Task directions:
Quote exactly and only this range of lines in the data below: the line that holds "guidelines for practitioners." to the line that holds "strengthen the claim.", both included.

Given entries:
= = = =

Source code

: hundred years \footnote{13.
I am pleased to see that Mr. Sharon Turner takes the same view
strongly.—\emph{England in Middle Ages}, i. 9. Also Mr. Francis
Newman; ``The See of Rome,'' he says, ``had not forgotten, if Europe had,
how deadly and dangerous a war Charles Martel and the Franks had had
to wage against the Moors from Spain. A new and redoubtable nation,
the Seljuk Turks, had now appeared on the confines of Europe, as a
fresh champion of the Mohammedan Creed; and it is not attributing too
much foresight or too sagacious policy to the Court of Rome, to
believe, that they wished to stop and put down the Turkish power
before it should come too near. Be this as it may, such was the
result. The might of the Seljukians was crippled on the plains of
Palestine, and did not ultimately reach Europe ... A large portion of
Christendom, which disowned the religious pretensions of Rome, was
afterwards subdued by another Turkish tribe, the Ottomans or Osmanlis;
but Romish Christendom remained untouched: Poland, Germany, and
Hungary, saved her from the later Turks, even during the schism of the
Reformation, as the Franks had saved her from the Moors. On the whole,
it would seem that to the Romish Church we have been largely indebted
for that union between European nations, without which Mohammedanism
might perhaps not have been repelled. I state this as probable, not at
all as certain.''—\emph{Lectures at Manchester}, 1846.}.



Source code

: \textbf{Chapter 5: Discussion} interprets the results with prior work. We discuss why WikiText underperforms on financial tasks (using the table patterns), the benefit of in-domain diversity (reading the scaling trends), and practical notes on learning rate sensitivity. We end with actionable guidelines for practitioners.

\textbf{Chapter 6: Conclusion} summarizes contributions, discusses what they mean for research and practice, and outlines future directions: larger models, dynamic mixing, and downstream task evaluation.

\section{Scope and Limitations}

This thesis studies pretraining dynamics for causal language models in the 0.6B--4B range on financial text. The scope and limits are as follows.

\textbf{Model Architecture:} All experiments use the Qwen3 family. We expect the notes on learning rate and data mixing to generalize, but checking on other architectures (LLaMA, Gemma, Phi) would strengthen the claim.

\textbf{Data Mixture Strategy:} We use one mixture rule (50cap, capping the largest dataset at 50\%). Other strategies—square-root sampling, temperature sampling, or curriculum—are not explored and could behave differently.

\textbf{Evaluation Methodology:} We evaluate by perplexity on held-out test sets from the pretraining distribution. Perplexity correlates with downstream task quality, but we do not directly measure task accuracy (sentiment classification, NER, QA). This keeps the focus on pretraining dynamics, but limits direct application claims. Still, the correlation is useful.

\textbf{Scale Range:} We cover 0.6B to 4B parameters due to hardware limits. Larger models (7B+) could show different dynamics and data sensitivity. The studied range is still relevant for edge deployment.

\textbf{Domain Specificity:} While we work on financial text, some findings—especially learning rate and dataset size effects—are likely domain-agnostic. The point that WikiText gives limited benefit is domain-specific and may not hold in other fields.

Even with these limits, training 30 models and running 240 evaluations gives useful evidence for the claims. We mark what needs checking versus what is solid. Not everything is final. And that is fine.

= = = =

Output of the task:
: \textbf{Chapter 5: Discussion} interprets the results with prior work. We discuss why WikiText underperforms on financial tasks (using the table patterns), the benefit of in-domain diversity (reading the scaling trends), and practical notes on learning rate sensitivity. We end with actionable guidelines for practitioners.

\textbf{Chapter 6: Conclusion} summarizes contributions, discusses what they mean for research and practice, and outlines future directions: larger models, dynamic mixing, and downstream task evaluation.

\section{Scope and Limitations}

This thesis studies pretraining dynamics for causal language models in the 0.6B--4B range on financial text. The scope and limits are as follows.

\textbf{Model Architecture:} All experiments use the Qwen3 family. We expect the notes on learning rate and data mixing to generalize, but checking on other architectures (LLaMA, Gemma, Phi) would strengthen the claim.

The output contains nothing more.